If you want to know more about restrictions, Github put together a complete list of AMP required markups so webmasters can decide if it’s worth their efforts.
AMP Ad Integration
Google promised to ensure that AMP does not strip down your ad revenue and supports a wide range of ad formats and ad networks.
Some of the most popular ad networks currently using the amp-ads functionality include Adform, AppNexus, Criteo, Index Exchange, and more. You can see the full list here.
AMP does not support certain ad formats, such as interstitials. However, it still should not decrease your ad revenue.
Related article: How to Increase Ad Revenue | Success Formula and Proven Solutions
With AMP, your ads will take a shorter time to load because of the reduced size. This means higher ad viewability and click-through rates.
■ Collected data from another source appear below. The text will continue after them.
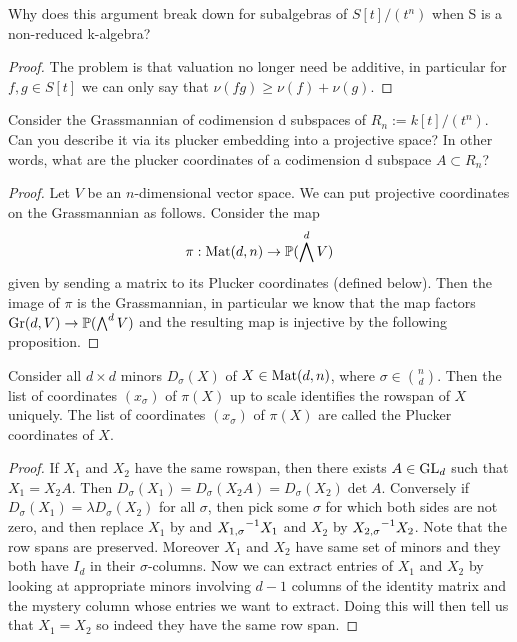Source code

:\documentclass[12pt]{article}
\begin{document}
\begin{exercise}
    Why does this argument break down for subalgebras of $S[t]/(t^n)$ when S is a non-reduced k-algebra?
\end{exercise}

\begin{proof}
    The problem is that valuation no longer need be additive, in particular for $f,g\in S[t]$ we can only say that 
    $\nu(fg) \geq \nu(f) + \nu(g)$.
\end{proof}



\begin{exercise}
    Consider the Grassmannian of codimension d subspaces of $R_n := k[t]/(t^n)$.
    Can you describe it via its plucker embedding into a projective space? 
    In other words, what are the plucker coordinates of a codimension d subspace $A \subset R_n$?
\end{exercise}

\begin{proof}
    Let $V$ be an $n$-dimensional vector space. We can put projective coordinates on the Grassmannian as follows. Consider the map \begin{align*}
        \pi:\operatorname{Mat}(d,n)\to \mathbb{P}(\bigwedge^d V)
    \end{align*} given by sending a matrix to its Plucker coordinates (defined below). Then the image of $\pi$ is the Grassmannian,
    in particular we know that the map factors $\operatorname{Gr}(d,V)\to \mathbb{P}(\bigwedge^d V)$ and the resulting 
    map is injective by the following proposition.
\end{proof}

\begin{proposition}
    Consider all $d\times d$ minors $D_\sigma(X)$ of $X\in \operatorname{Mat}(d,n)$, where $\sigma\in\binom{n}{d}$.
    Then the list of coordinates $(x_\sigma)$ of $\pi(X)$ up to scale identifies the rowspan
    of $X$ uniquely. The list of coordinates $(x_\sigma)$ of $\pi(X)$ are called 
    the Plucker coordinates of $X$.
\end{proposition}

\begin{proof}
    If $X_1$ and $X_2$ have the same rowspan, then there exists $A\in \operatorname{GL}_d$ such that $X_1 = X_2A$.
    Then $D_\sigma(X_1) = D_\sigma(X_2A) = D_\sigma(X_2)\det A$. Conversely if $D_\sigma(X_1) = \lambda D_\sigma(X_2)$ for all $\sigma$, then pick some $\sigma$
    for which both sides are not zero, and then replace $X_1$ by and ${X_{1,\sigma}}^{-1}X_1$ and 
    $X_2$ by ${X_{2,\sigma}}^{-1}X_2$. Note that the row spans are preserved. Moreover $X_1$ and $X_2$ have same set of minors and they both have $I_d$ in their $\sigma$-columns.
    Now we can extract entries of $X_1$ and $X_2$ by looking at appropriate minors involving $d-1$ columns of the 
    identity matrix and the mystery column whose entries we want to extract. Doing this will then tell us that $X_1 = X_2$
    so indeed they have the same row span.
\end{proof}
\end{document}
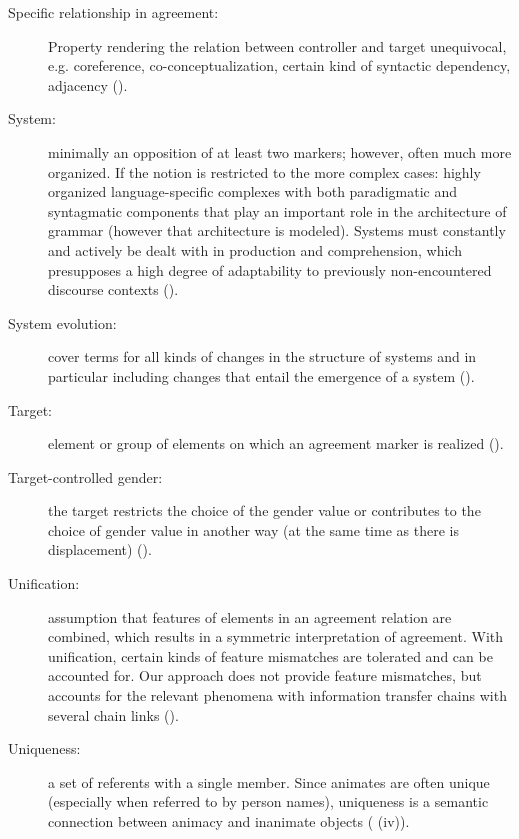 \documentclass[output=collectionpaper]{langsci/langscibook}
\begin{document}
{\begin{description}
\item  [Specific relationship in agreement:] Property rendering the relation between controller and target unequivocal, e.g. coreference, co-conceptualization, certain kind of syntactic dependency, adjacency ().
\item  [System:] minimally an opposition of at least two markers; however, often much more organized. If the notion is restricted to the more complex cases: highly organized language-specific complexes with both paradigmatic and syntagmatic components that play an important role in the architecture of grammar (however that architecture is modeled). Systems must constantly and actively be dealt with in production and comprehension, which presupposes a high degree of adaptability to previously non-encountered discourse contexts ().
\item  [System evolution:] cover terms for all kinds of changes in the structure of systems and in particular including changes that entail the emergence of a system ().
\item  [Target:] element or group of elements on which an agreement marker is realized ().
\item  [Target-controlled gender:] the target restricts the choice of the gender value or contributes to the choice of gender value in another way (at the same time as there is displacement) ().
\item  [Unification:] assumption that features of elements in an agreement relation are combined, which results in a symmetric interpretation of agreement. With unification, certain kinds of feature mismatches are tolerated and can be accounted for. Our approach does not provide feature mismatches, but accounts for the relevant phenomena with information transfer chains with several chain links ().
\item  [Uniqueness:] a set of referents with a single member. Since animates are often unique (especially when referred to by person names), uniqueness is a semantic connection between animacy and inanimate objects ( (iv)).
\end{description}}
\label{lastpage:WDG}
\end{document}
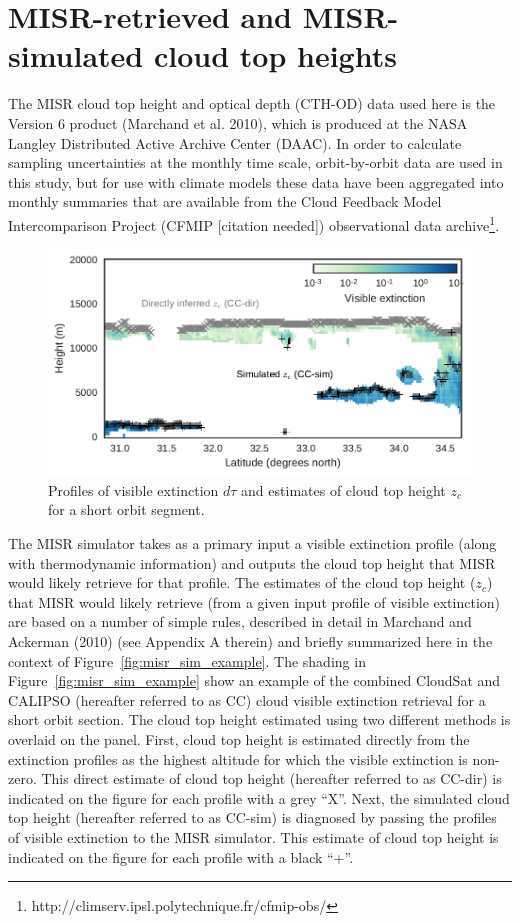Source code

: \section{MISR-retrieved and MISR-simulated cloud top
heights}\label{sec:misrux5fretrievals}

The MISR cloud top height and optical depth (CTH-OD) data used here is
the Version 6 product (Marchand et al. 2010), which is produced at the
NASA Langley Distributed Active Archive Center (DAAC). In order to
calculate sampling uncertainties at the monthly time scale,
orbit-by-orbit data are used in this study, but for use with climate
models these data have been aggregated into monthly summaries that are
available from the Cloud Feedback Model Intercomparison Project (CFMIP
{[}citation needed{]}) observational data archive\footnote{http://climserv.ipsl.polytechnique.fr/cfmip-obs/}.

\begin{figure}[htbp]
\centering
\includegraphics{graphics/misr_sim_example.pdf}
\caption{\label{fig:misr_sim_example}Profiles of visible extinction
\(d\tau\) and estimates of cloud top height \(z_c\) for a short orbit
segment.}\label{fig:misrux5fsimux5fexample}
\end{figure}

The MISR simulator takes as a primary input a visible extinction profile
(along with thermodynamic information) and outputs the cloud top height
that MISR would likely retrieve for that profile. The estimates of the
cloud top height (\(z_c\)) that MISR would likely retrieve (from a given
input profile of visible extinction) are based on a number of simple
rules, described in detail in Marchand and Ackerman (2010) (see Appendix
A therein) and briefly summarized here in the context of
Figure~\ref{fig:misr_sim_example}. The shading in
Figure~\ref{fig:misr_sim_example} show an example of the combined
CloudSat and CALIPSO (hereafter referred to as CC) cloud visible
extinction retrieval for a short orbit section. The cloud top height
estimated using two different methods is overlaid on the panel. First,
cloud top height is estimated directly from the extinction profiles as
the highest altitude for which the visible extinction is non-zero. This
direct estimate of cloud top height (hereafter referred to as CC-dir) is
indicated on the figure for each profile with a grey ``X''. Next, the
simulated cloud top height (hereafter referred to as CC-sim) is
diagnosed by passing the profiles of visible extinction to the MISR
simulator. This estimate of cloud top height is indicated on the figure
for each profile with a black ``+''.

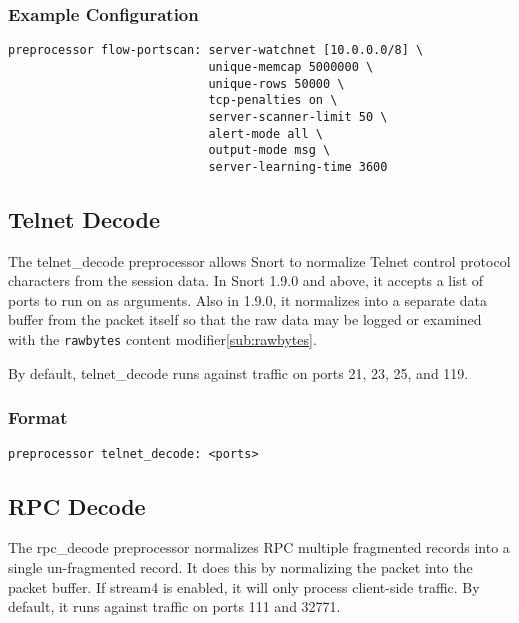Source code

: \documentclass[english]{report}
\begin{document}
\subsubsection{Example Configuration}

\begin{verbatim}
preprocessor flow-portscan: server-watchnet [10.0.0.0/8] \
                            unique-memcap 5000000 \
                            unique-rows 50000 \
                            tcp-penalties on \
                            server-scanner-limit 50 \
                            alert-mode all \
                            output-mode msg \
                            server-learning-time 3600
\end{verbatim}



\subsection{Telnet Decode\label{sub:telnet-decode}}

The telnet\_decode preprocessor allows Snort to normalize Telnet control
protocol characters from the session data. In Snort 1.9.0 and above,
it accepts a list of ports to run on as arguments. Also in 1.9.0,
it normalizes into a separate data buffer from the packet itself so
that the raw data may be logged or examined with the \texttt{rawbytes} content
modifier\ref{sub:rawbytes}.

By default, telnet\_decode runs against traffic on ports 21, 23, 25, and 119.

\subsubsection{Format}

\begin{verbatim}
preprocessor telnet_decode: <ports> 
\end{verbatim}

\subsection{RPC Decode\label{sub:rpc-decoder}}

The rpc\_decode preprocessor normalizes RPC multiple fragmented
records into a single un-fragmented record.  It does this by
normalizing the packet into the packet buffer.  If stream4 is
enabled, it will only process client-side traffic.  By default, it runs against
traffic on ports 111 and 32771.
\end{document}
Header bidding wrapper, which is Setupad’s specialty, can also be integrated with AMP. It will allow it to generate more ad requests with Real Time Config (RTC) and reach maximum CPMs.
Should I use AMP?
The success of AMP varies greatly from website to website. Media sites generally do well with AMP, so if you are a publisher with a blog or a news section, we suggest you give it a try.
It might also be a good idea to test AMP if your competitors are already using this technology. There is little data about the success with e-commerce sites.
On the other hand, many developers believe it is possible to build fast-loading websites without sacrificing rich multimedia objects and advanced features. Cloudflare for Mobile is an example of an alternative solution that boasts similar features and speed as AMP.
At this point, we leave it to you to make an informed decision whether you think AMP is right for your site.